Search the records for "esatta" and copy each line that holds it.

---------- Supplied records ----------

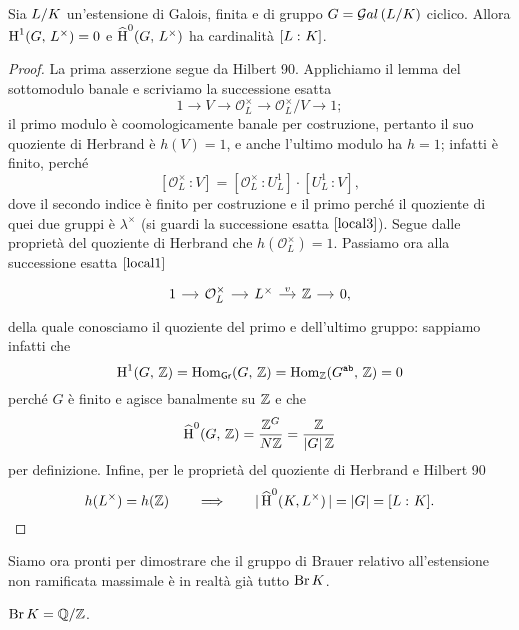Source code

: \begin{theorem} \label{assioma}
	Sia $ L/K $ un'estensione di Galois, finita e di gruppo $ G = \mathcal{G}al\left( L/K \right) $ ciclico. Allora $ \operatorname{H}^1(G, \, L^\times) = 0 $ e $ \operatorname{\widehat{H}}^0(G, \, L^\times) $ ha cardinalità $ [L \, \colon K] $.
\end{theorem}
\begin{proof}
	La prima asserzione segue da Hilbert 90. Applichiamo il lemma del sottomodulo banale e scriviamo la successione esatta 
	\[ 1 \to V \to \mathcal{O}_L^\times \to \mathcal{O}_L^\times/V \to 1; \]
	il primo modulo è coomologicamente banale per costruzione, pertanto il suo quoziente di Herbrand è $ h(V) = 1 $, e anche l'ultimo modulo ha $ h = 1 $; infatti è finito, perché $$  [\mathcal{O}_L^\times \, \colon V] = [\mathcal{O}_L^\times \,\colon U_L^1]\cdot[U_L^1 \,\colon V],  $$
	dove il secondo indice è finito per costruzione e il primo perché il quoziente di quei due gruppi è $ \lambda^\times $ (si guardi la successione esatta $ \ref{local3} $). Segue dalle proprietà del quoziente di Herbrand che $ h(\mathcal{O}_L^\times) = 1 $. Passiamo ora alla successione esatta $ \ref{local1} $
	\[ \begin{tikzcd}[column sep = small]
	1 \rar
	& \mathcal{O}_{L}^\times \rar
	& L^\times \rar["v"]
	& \Z \rar
	& 0,
	\end{tikzcd} \]
	della quale conosciamo il quoziente del primo e dell'ultimo gruppo: sappiamo infatti che $$  \operatorname{H}^1(G, \, \mathbb{Z}) = \operatorname{Hom}_\mathsf{Gr}(G, \, \mathbb{Z}) = \operatorname{Hom}_{\mathbb{Z}}(G^\texttt{ab}, \, \mathbb{Z}) = 0  $$ perché $ G $ è finito e agisce banalmente su $ \mathbb{Z} $ e che $$  \operatorname{\widehat{H}}^0(G, \, \mathbb{Z}) = \frac{\mathbb{Z}^G}{ N\mathbb{Z}} = \frac{\mathbb{Z}}{ |G|\, \mathbb{Z}}  $$ per definizione. Infine, per le proprietà del quoziente di Herbrand e Hilbert 90
	\[ h(L^\times) = h(\mathbb{Z}) \qquad\Longrightarrow\qquad |\operatorname{\widehat{H}}^0(K, L^\times)\, | = |G| = [L \, \colon K]. \]
\end{proof}


Siamo ora pronti per dimostrare che il gruppo di Brauer relativo all'estensione non ramificata massimale è in realtà già tutto $ \operatorname{Br} K $.

\begin{theorem}
	$ \operatorname{Br} K = \mathbb{Q}/\mathbb{Z} $.
\end{theorem}

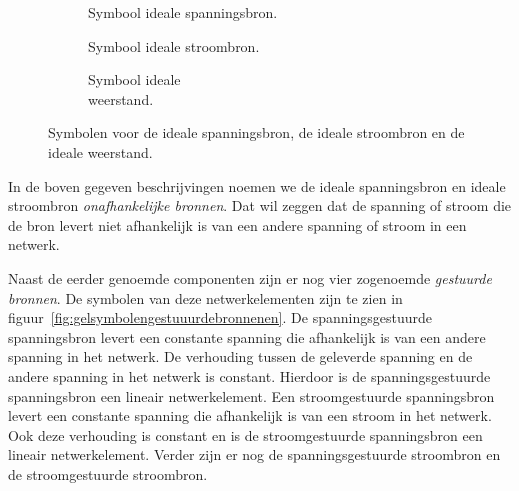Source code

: \begin{figure}[!ht]
\centering
\begin{subfigure}{0.30\textwidth}
\centering
{}
\caption{Symbool ideale spanningsbron.}
\end{subfigure}
\begin{subfigure}{0.30\textwidth}
\centering
{}
\caption{Symbool ideale stroombron.}
\end{subfigure}
\begin{subfigure}{0.30\textwidth}
\centering
{}
\caption{Symbool ideale\\ weerstand.}
\end{subfigure}
\caption{Symbolen voor de ideale spanningsbron, de ideale stroombron en de ideale weerstand.}
\label{fig:gelsymbolenbronnenenweerstand}
\end{figure}

In de boven gegeven beschrijvingen noemen we de ideale spanningsbron en ideale stroombron
\textsl{onafhankelijke bronnen}. Dat wil zeggen dat de spanning of stroom die de bron
levert niet afhankelijk is van een andere spanning of stroom in een netwerk.

Naast de eerder genoemde componenten zijn er nog vier zogenoemde \textsl{gestuurde bronnen}.
De symbolen van deze netwerkelementen zijn te zien in figuur~\ref{fig:gelsymbolengestuuurdebronnenen}.
De spanningsgestuurde spanningsbron levert een constante spanning die afhankelijk is van een
andere spanning in het netwerk. De verhouding tussen de geleverde spanning en de andere spanning
in het netwerk is constant. Hierdoor is de spanningsgestuurde spanningsbron een lineair netwerkelement.
Een stroomgestuurde spanningsbron levert een constante spanning die afhankelijk is van een stroom in
het netwerk. Ook deze verhouding is constant en is de stroomgestuurde spanningsbron een lineair
netwerkelement. Verder zijn er nog de spanningsgestuurde stroombron en de stroomgestuurde stroombron.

----------

## Task result
	La prima asserzione segue da Hilbert 90. Applichiamo il lemma del sottomodulo banale e scriviamo la successione esatta 
	dove il secondo indice è finito per costruzione e il primo perché il quoziente di quei due gruppi è $ \lambda^\times $ (si guardi la successione esatta $ \ref{local3} $). Segue dalle proprietà del quoziente di Herbrand che $ h(\mathcal{O}_L^\times) = 1 $. Passiamo ora alla successione esatta $ \ref{local1} $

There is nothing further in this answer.